◆ Exercise requirements
Begin with the line holding "9D CF 22 5 1C", then print every line after it through the end of the data, exactly and with nothing added.

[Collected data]

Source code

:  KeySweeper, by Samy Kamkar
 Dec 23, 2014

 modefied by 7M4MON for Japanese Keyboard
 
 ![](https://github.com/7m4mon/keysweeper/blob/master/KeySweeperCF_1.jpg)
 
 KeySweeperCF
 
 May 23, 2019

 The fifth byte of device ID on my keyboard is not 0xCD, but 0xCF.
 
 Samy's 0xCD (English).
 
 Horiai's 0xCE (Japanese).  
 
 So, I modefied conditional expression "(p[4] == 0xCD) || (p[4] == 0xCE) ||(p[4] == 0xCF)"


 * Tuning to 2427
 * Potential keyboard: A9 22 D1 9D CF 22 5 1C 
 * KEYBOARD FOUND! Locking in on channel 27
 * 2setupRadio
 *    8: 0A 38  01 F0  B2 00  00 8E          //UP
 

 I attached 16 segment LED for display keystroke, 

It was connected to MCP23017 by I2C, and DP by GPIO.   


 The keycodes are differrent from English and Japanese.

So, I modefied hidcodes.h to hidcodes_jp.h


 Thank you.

◆ Exercise response
 * Potential keyboard: A9 22 D1 9D CF 22 5 1C 
 * KEYBOARD FOUND! Locking in on channel 27
 * 2setupRadio
 *    8: 0A 38  01 F0  B2 00  00 8E          //UP
 

 I attached 16 segment LED for display keystroke, 

It was connected to MCP23017 by I2C, and DP by GPIO.   


 The keycodes are differrent from English and Japanese.

So, I modefied hidcodes.h to hidcodes_jp.h


 Thank you.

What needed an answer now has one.